Effect of Drought Stress at Growth and Development of Pea (Pisum sativum L.)

Abstract

One of the most important environmental factors that can has the significant effects on growth and development of the plant is drought stress. Drought condition causes the plant to undergo several physiological and biochemical changes that may have an impact on how well it functions overall. Peas belongs to a family Leguminosae which is cultivated as an edible seed all over the world which have the high nutritional importance. They are an effective source of fiber, vitamins, minerals, and plant-based protein. Legumes are essential for crop rotation because they fix nitrogen in the soil, enhancing soil fertility and lowering the demand for artificial fertilizers.
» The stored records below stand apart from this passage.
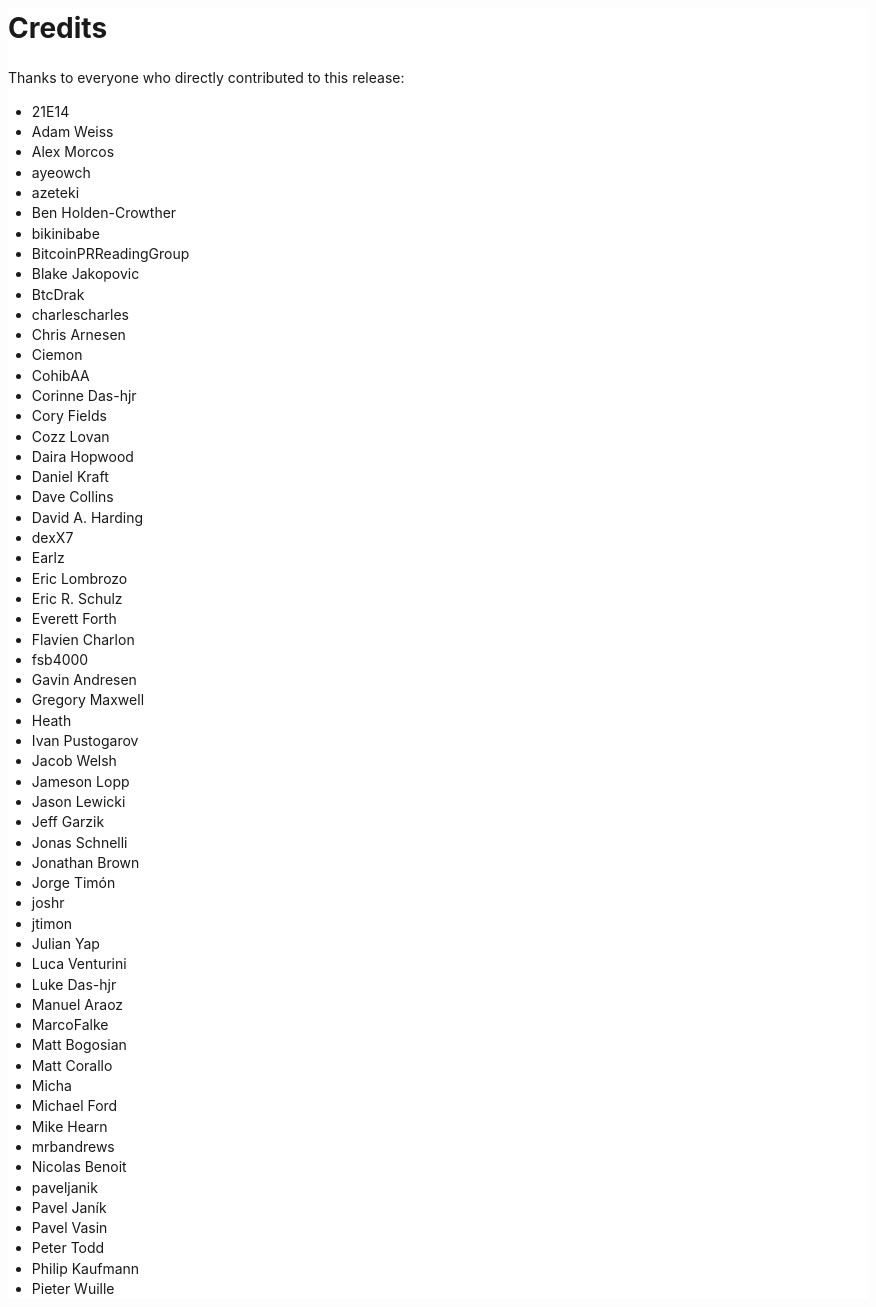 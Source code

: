 Credits
=======

Thanks to everyone who directly contributed to this release:

- 21E14
- Adam Weiss
- Alex Morcos
- ayeowch
- azeteki
- Ben Holden-Crowther
- bikinibabe
- BitcoinPRReadingGroup
- Blake Jakopovic
- BtcDrak
- charlescharles
- Chris Arnesen
- Ciemon
- CohibAA
- Corinne Das-hjr
- Cory Fields
- Cozz Lovan
- Daira Hopwood
- Daniel Kraft
- Dave Collins
- David A. Harding
- dexX7
- Earlz
- Eric Lombrozo
- Eric R. Schulz
- Everett Forth
- Flavien Charlon
- fsb4000
- Gavin Andresen
- Gregory Maxwell
- Heath
- Ivan Pustogarov
- Jacob Welsh
- Jameson Lopp
- Jason Lewicki
- Jeff Garzik
- Jonas Schnelli
- Jonathan Brown
- Jorge Timón
- joshr
- jtimon
- Julian Yap
- Luca Venturini
- Luke Das-hjr
- Manuel Araoz
- MarcoFalke
- Matt Bogosian
- Matt Corallo
- Micha
- Michael Ford
- Mike Hearn
- mrbandrews
- Nicolas Benoit
- paveljanik
- Pavel Janík
- Pavel Vasin
- Peter Todd
- Philip Kaufmann
- Pieter Wuille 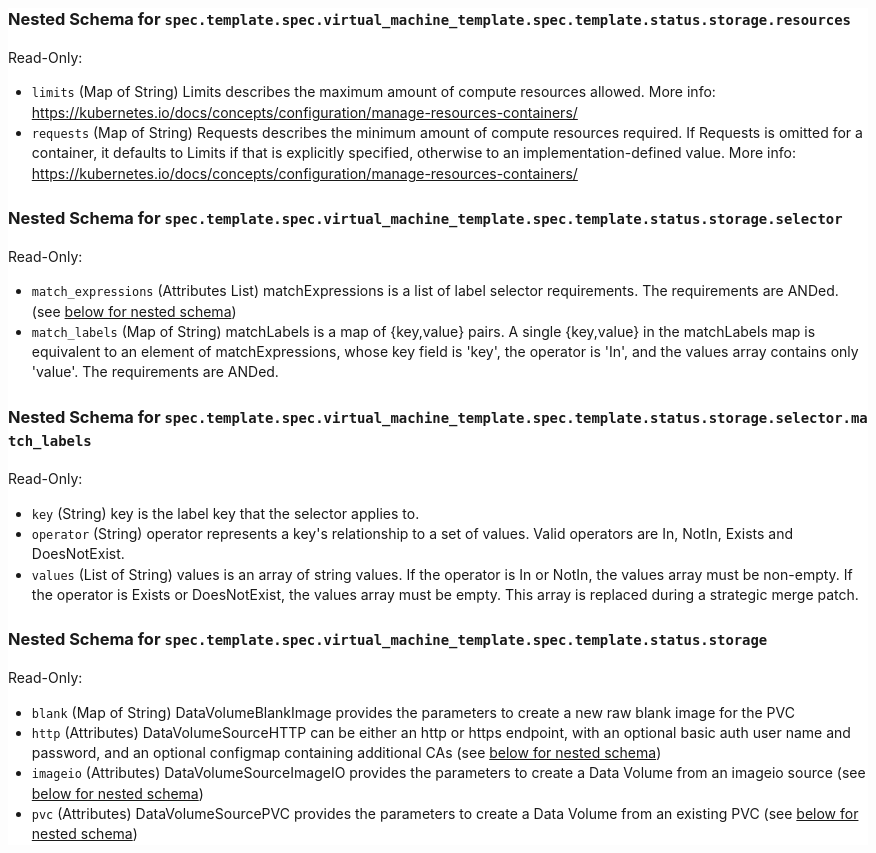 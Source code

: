 
<a id="nestedatt--spec--template--spec--virtual_machine_template--spec--template--status--storage--resources"></a>
### Nested Schema for `spec.template.spec.virtual_machine_template.spec.template.status.storage.resources`

Read-Only:

- `limits` (Map of String) Limits describes the maximum amount of compute resources allowed. More info: https://kubernetes.io/docs/concepts/configuration/manage-resources-containers/
- `requests` (Map of String) Requests describes the minimum amount of compute resources required. If Requests is omitted for a container, it defaults to Limits if that is explicitly specified, otherwise to an implementation-defined value. More info: https://kubernetes.io/docs/concepts/configuration/manage-resources-containers/


<a id="nestedatt--spec--template--spec--virtual_machine_template--spec--template--status--storage--selector"></a>
### Nested Schema for `spec.template.spec.virtual_machine_template.spec.template.status.storage.selector`

Read-Only:

- `match_expressions` (Attributes List) matchExpressions is a list of label selector requirements. The requirements are ANDed. (see [below for nested schema](#nestedatt--spec--template--spec--virtual_machine_template--spec--template--status--storage--selector--match_expressions))
- `match_labels` (Map of String) matchLabels is a map of {key,value} pairs. A single {key,value} in the matchLabels map is equivalent to an element of matchExpressions, whose key field is 'key', the operator is 'In', and the values array contains only 'value'. The requirements are ANDed.

<a id="nestedatt--spec--template--spec--virtual_machine_template--spec--template--status--storage--selector--match_expressions"></a>
### Nested Schema for `spec.template.spec.virtual_machine_template.spec.template.status.storage.selector.match_labels`

Read-Only:

- `key` (String) key is the label key that the selector applies to.
- `operator` (String) operator represents a key's relationship to a set of values. Valid operators are In, NotIn, Exists and DoesNotExist.
- `values` (List of String) values is an array of string values. If the operator is In or NotIn, the values array must be non-empty. If the operator is Exists or DoesNotExist, the values array must be empty. This array is replaced during a strategic merge patch.




<a id="nestedatt--spec--template--spec--virtual_machine_template--spec--template--status--source"></a>
### Nested Schema for `spec.template.spec.virtual_machine_template.spec.template.status.storage`

Read-Only:

- `blank` (Map of String) DataVolumeBlankImage provides the parameters to create a new raw blank image for the PVC
- `http` (Attributes) DataVolumeSourceHTTP can be either an http or https endpoint, with an optional basic auth user name and password, and an optional configmap containing additional CAs (see [below for nested schema](#nestedatt--spec--template--spec--virtual_machine_template--spec--template--status--storage--http))
- `imageio` (Attributes) DataVolumeSourceImageIO provides the parameters to create a Data Volume from an imageio source (see [below for nested schema](#nestedatt--spec--template--spec--virtual_machine_template--spec--template--status--storage--imageio))
- `pvc` (Attributes) DataVolumeSourcePVC provides the parameters to create a Data Volume from an existing PVC (see [below for nested schema](#nestedatt--spec--template--spec--virtual_machine_template--spec--template--status--storage--pvc))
Around 9,000 years ago, this crop has been cultivated in the Near East and the Mediterranean region. By altering numerous physiological and biochemical processes, including photosynthesis, water uptake, and nutrient assimilation, drought stress can drastically lower the productivity of this crop due to the numerous alterations of physiological and biochemical process such as photosynthesis, water absorption ratio and nutrients uptakes. Lack of water can cause pea plants to grow slowly, have fewer leaves, and causes the crop production decline. Drought stress not only affects growth and photosynthesis but also has the potential to affect the reproductive development of plants. Not only can drought stress cause fewer flowers to be formed, but it can also cause the size and weight of the seeds to diminish. Additionally, it might lead to a decline in pea quality and production. Pea plants have a number of defense mechanisms to deal with drought stress, such as altered root systems, osmotic adjustment, the synthesis of antioxidants, and stomatal modulation. The activation of genes that control the synthesis of osmo-protectants, including proline and sugars, as well as the expression of stress-responsive proteins, like LEA proteins and chaperones, is part of the molecular defense system against drought. by understanding the effect of drought stress and its mechanism activated under the stress condition to tolerate this stress.